The task:
Everything from the line containing "云染胭脂埧水要一棚清趣也堪描山名波浪桥名五木狗而今夜不哮" through the final line of the listing below should be given again, word for word, and nothing else.

Data provided:
◇ ◇ ◇

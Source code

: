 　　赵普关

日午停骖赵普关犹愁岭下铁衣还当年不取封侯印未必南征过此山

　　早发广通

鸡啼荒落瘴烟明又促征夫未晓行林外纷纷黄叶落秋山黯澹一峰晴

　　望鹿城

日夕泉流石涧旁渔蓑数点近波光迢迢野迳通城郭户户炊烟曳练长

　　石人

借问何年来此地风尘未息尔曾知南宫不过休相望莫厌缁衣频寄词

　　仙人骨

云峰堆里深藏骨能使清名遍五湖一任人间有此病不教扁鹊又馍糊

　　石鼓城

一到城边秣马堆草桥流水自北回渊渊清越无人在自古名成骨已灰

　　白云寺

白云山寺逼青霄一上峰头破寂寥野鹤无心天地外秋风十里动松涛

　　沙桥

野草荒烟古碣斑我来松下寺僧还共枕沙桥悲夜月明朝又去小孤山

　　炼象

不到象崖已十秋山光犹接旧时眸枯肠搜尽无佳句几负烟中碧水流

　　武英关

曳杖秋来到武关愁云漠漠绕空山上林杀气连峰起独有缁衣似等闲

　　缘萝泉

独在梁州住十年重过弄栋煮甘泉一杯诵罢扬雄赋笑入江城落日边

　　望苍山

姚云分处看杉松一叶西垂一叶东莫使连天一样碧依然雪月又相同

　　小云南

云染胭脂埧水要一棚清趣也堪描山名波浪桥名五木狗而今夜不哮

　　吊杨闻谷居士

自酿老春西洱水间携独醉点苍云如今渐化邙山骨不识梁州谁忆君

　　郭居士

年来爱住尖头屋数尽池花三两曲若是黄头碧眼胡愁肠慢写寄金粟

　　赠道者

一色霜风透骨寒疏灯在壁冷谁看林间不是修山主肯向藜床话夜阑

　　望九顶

◇ ◇ ◇

Response:
云染胭脂埧水要一棚清趣也堪描山名波浪桥名五木狗而今夜不哮

　　吊杨闻谷居士

自酿老春西洱水间携独醉点苍云如今渐化邙山骨不识梁州谁忆君

　　郭居士

年来爱住尖头屋数尽池花三两曲若是黄头碧眼胡愁肠慢写寄金粟

　　赠道者

一色霜风透骨寒疏灯在壁冷谁看林间不是修山主肯向藜床话夜阑

　　望九顶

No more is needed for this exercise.